Korumamız gereken başka öncelikli sektörler de var. Otomobil endüstrimiz Çin ithalatı nedeniyle tehdit altında: Hem gelecekteki üretimi (elektrikli otomobiller) geliştirmeli hem de ithalat kotaları veya gümrük vergileri uygulamalıyız. Tarımımıza gelince, bu bir trajedi: Brezilya veya başka yerlerden gelen tarım ürünlerine bu kadar bağımlı olmaya devam edemeyiz. Yerel bir tercih oluşturulmalı, örneğin kamu alımlarında (okullar, idari birimler vb.) yerel ürünlerin tüketimi teşvik edilmelidir.

Dış kaynaklara bağımlılığımızı azaltmak, hane halkı faturalarının fırlama riski taşımıyor mu?

Korumacı bir politikanın daha yüksek fiyatlara yol açacağı gerçeğini kabul etmemiz gerektiğini düşünüyorum. Serbest ticaret, tüketicilerin çıkarlarını üreticilerin çıkarlarına karşı savunmayı seçer: korumacılık dengeleri yeniden sağlar. Bununla birlikte, neoliberalizm bize beşikten itibaren herhangi bir enflasyonun satın alma gücünü öldürdüğünü öğretir ki bu ekonomik olarak doğru değildir. 2000'lerde enflasyon sıfıra yakındı, insanlar satın alma güçlerinden memnun muydu? Hayır. Tersine, 1960'larda yıllık %5 enflasyon ve satın alma gücünde artış vardı. Enflasyonu şeytanlaştırmayı bırakalım. Korumacı bahis, artan fiyatların istihdam ve ücretlerde bir artışla birlikte olacağı ve fiyatlardaki artışı telafi etmeyi mümkün kılacağıdır.

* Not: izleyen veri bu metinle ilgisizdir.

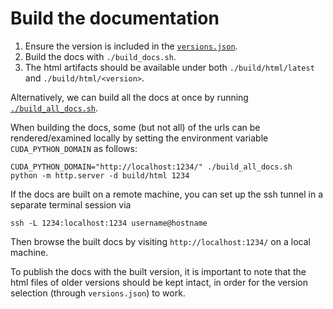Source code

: # Build the documentation

1. Ensure the version is included in the [`versions.json`](./versions.json).
2. Build the docs with `./build_docs.sh`.
3. The html artifacts should be available under both `./build/html/latest` and `./build/html/<version>`.

Alternatively, we can build all the docs at once by running [`./build_all_docs.sh`](./build_all_docs.sh).

When building the docs, some (but not all) of the urls can be rendered/examined locally by setting the environment
variable `CUDA_PYTHON_DOMAIN` as follows:
```shell
CUDA_PYTHON_DOMAIN="http://localhost:1234/" ./build_all_docs.sh
python -m http.server -d build/html 1234
```
If the docs are built on a remote machine, you can set up the ssh tunnel in a separate terminal session
via
```shell
ssh -L 1234:localhost:1234 username@hostname
```
Then browse the built docs by visiting `http://localhost:1234/` on a local machine.

To publish the docs with the built version, it is important to note that the html files of older versions
should be kept intact, in order for the version selection (through `versions.json`) to work.
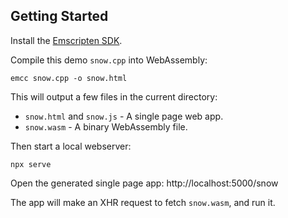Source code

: ## Getting Started

Install the [Emscripten SDK](https://emscripten.org/docs/getting_started/downloads.html).

Compile this demo `snow.cpp` into WebAssembly:

```
emcc snow.cpp -o snow.html
```

This will output a few files in the current directory:
- `snow.html` and `snow.js` - A single page web app.
- `snow.wasm` - A binary WebAssembly file.

Then start a local webserver:
```
npx serve
```

Open the generated single page app: http://localhost:5000/snow

The app will make an XHR request to fetch `snow.wasm`, and run it.

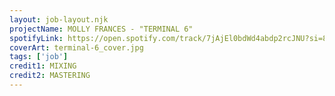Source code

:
 ```yaml
---
layout: job-layout.njk
projectName: MOLLY FRANCES - "TERMINAL 6"
spotifyLink: https://open.spotify.com/track/7jAjEl0bdWd4abdp2rcJNU?si=8gCN30RESVSODwphCKnHig
coverArt: terminal-6_cover.jpg
tags: ['job']
credit1: MIXING
credit2: MASTERING
---
```

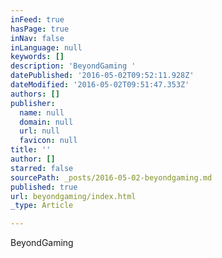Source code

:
 ```yaml
---
inFeed: true
hasPage: true
inNav: false
inLanguage: null
keywords: []
description: 'BeyondGaming '
datePublished: '2016-05-02T09:52:11.928Z'
dateModified: '2016-05-02T09:51:47.353Z'
authors: []
publisher:
  name: null
  domain: null
  url: null
  favicon: null
title: ''
author: []
starred: false
sourcePath: _posts/2016-05-02-beyondgaming.md
published: true
url: beyondgaming/index.html
_type: Article

---
```

BeyondGaming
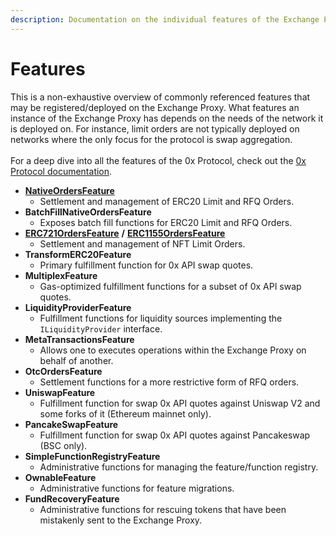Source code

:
 ```yaml
---
description: Documentation on the individual features of the Exchange Proxy
---
```


# Features

This is a non-exhaustive overview of commonly referenced features that may be registered/deployed on the Exchange Proxy. What features an instance of the Exchange Proxy has depends on the needs of the network it is deployed on. For instance, limit orders are not typically deployed on networks where the only focus for the protocol is swap aggregation.\
\
For a deep dive into all the features of the 0x Protocol, check out the [0x Protocol documentation](https://protocol.0x.org/en/latest/).&#x20;

* [**NativeOrdersFeature**](nativeorders.md)
  * Settlement and management of ERC20 Limit and RFQ Orders.
* **BatchFillNativeOrdersFeature**
  * Exposes batch fill functions for ERC20 Limit and RFQ Orders.
* [**ERC721OrdersFeature**](erc721orders.md) **/** [**ERC1155OrdersFeature**](erc1155orders.md)
  * Settlement and management of NFT Limit Orders.
* **TransformERC20Feature**
  * Primary fulfillment function for 0x API swap quotes.
* **MultiplexFeature**
  * Gas-optimized fulfillment functions for a subset of 0x API swap quotes.
* **LiquidityProviderFeature**
  * Fulfillment functions for liquidity sources implementing the `ILiquidityProvider` interface.
* **MetaTransactionsFeature**
  * Allows one to executes operations within the Exchange Proxy on behalf of another.
* **OtcOrdersFeature**
  * &#x20;Settlement functions for a more restrictive form of RFQ orders.
* **UniswapFeature**
  * Fulfillment function for swap 0x API quotes against Uniswap V2 and some forks of it (Ethereum mainnet only).
* **PancakeSwapFeature**
  * Fulfillment function for swap 0x API quotes against Pancakeswap (BSC only).&#x20;
* **SimpleFunctionRegistryFeature**
  * Administrative functions for managing the feature/function registry.
* **OwnableFeature**
  * Administrative functions for feature migrations.
* **FundRecoveryFeature**
  * Administrative functions for rescuing tokens that have been mistakenly sent to the Exchange Proxy.
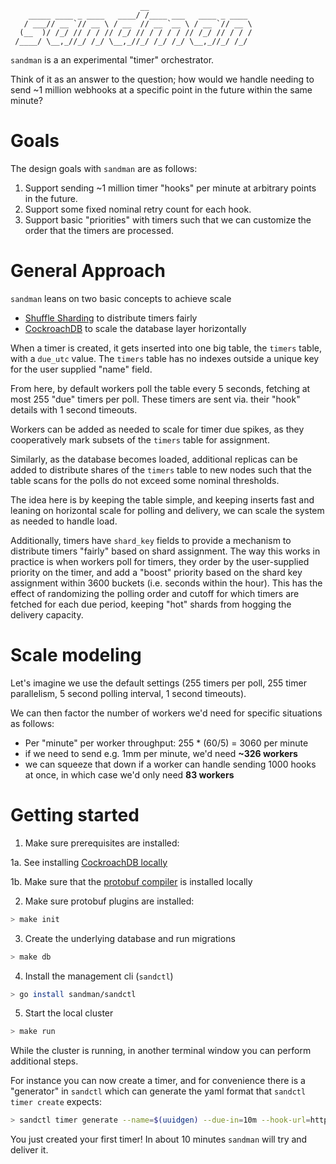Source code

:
 ```
                             __
    _____ ____ _ ____   ____/ /____ ___   ____ _ ____
   / ___// __ `// __ \ / __  // __ `__ \ / __ `// __ \
  (__  )/ /_/ // / / // /_/ // / / / / // /_/ // / / /
 /____/ \__,_//_/ /_/ \__,_//_/ /_/ /_/ \__,_//_/ /_/
```

`sandman` is a an experimental "timer" orchestrator.

Think of it as an answer to the question; how would we handle needing to send ~1 million webhooks at a specific point in the future within the same minute?

# Goals

The design goals with `sandman` are as follows:

1. Support sending ~1 million timer "hooks" per minute at arbitrary points in the future.
2. Support some fixed nominal retry count for each hook.
3. Support basic "priorities" with timers such that we can customize the order that the timers are processed.

# General Approach

`sandman` leans on two basic concepts to achieve scale
- [Shuffle Sharding](https://aws.amazon.com/builders-library/workload-isolation-using-shuffle-sharding/) to distribute timers fairly
- [CockroachDB](https://www.cockroachlabs.com/) to scale the database layer horizontally

When a timer is created, it gets inserted into one big table, the `timers` table, with a `due_utc` value. The `timers` table has no indexes outside a unique key for the user supplied "name" field.

From here, by default workers poll the table every 5 seconds, fetching at most 255 "due" timers per poll. These timers are sent via. their "hook" details with 1 second timeouts.

Workers can be added as needed to scale for timer due spikes, as they cooperatively mark subsets of the `timers` table for assignment.

Similarly, as the database becomes loaded, additional replicas can be added to distribute shares of the `timers` table to new nodes such that the table scans for the polls do not exceed some nominal thresholds.

The idea here is by keeping the table simple, and keeping inserts fast and leaning on horizontal scale for polling and delivery, we can scale the system as needed to handle load.

Additionally, timers have `shard_key` fields to provide a mechanism to distribute timers "fairly" based on shard assignment. The way this works in practice is when workers poll for timers, they order by the user-supplied priority on the timer, and add a "boost" priority based on the shard key assignment within 3600 buckets (i.e. seconds within the hour). This has the effect of randomizing the polling order and cutoff for which timers are fetched for each due period, keeping "hot" shards from hogging the delivery capacity.

# Scale modeling

Let's imagine we use the default settings (255 timers per poll, 255 timer parallelism, 5 second polling interval, 1 second timeouts).

We can then factor the number of workers we'd need for specific situations as follows:
- Per "minute" per worker throughput: 255 * (60/5) = 3060 per minute
- if we need to send e.g. 1mm per minute, we'd need **~326 workers**
- we can squeeze that down if a worker can handle sending 1000 hooks at once, in which case we'd only need **83 workers**

# Getting started

1. Make sure prerequisites are installed:

  1a. See installing [CockroachDB locally](https://www.cockroachlabs.com/docs/v24.2/install-cockroachdb-mac)

  1b. Make sure that the [protobuf compiler](https://grpc.io/docs/protoc-installation/) is installed locally

2. Make sure protobuf plugins are installed:
```bash
> make init
```

3. Create the underlying database and run migrations
```bash
> make db
```

4. Install the management cli (`sandctl`)
```bash
> go install sandman/sandctl
```

5. Start the local cluster
```bash
> make run
```

While the cluster is running, in another terminal window you can perform additional steps.

For instance you can now create a timer, and for convenience there is a "generator" in `sandctl` which can generate the yaml format that `sandctl timer create` expects:

```bash
> sandctl timer generate --name=$(uuidgen) --due-in=10m --hook-url=http://localhost:8081/foo/bar --priority 1000 --hook-method=GET --label=env=prod --label=cluster=northwest | sandctl timer create -f -
```

You just created your first timer! In about 10 minutes `sandman` will try and deliver it.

Bugün Fransız medyasının %90'ının aksine, L'Humanité büyük gruplara veya milyarderlere bağımlı değil . Bu da şu anlama geliyor:

  • Size tarafsız, tavizsiz bilgiler getiriyoruz. Ama aynı zamanda
  • Diğer medya kuruluşlarının sahip olduğu maddi kaynaklara sahip değiliz.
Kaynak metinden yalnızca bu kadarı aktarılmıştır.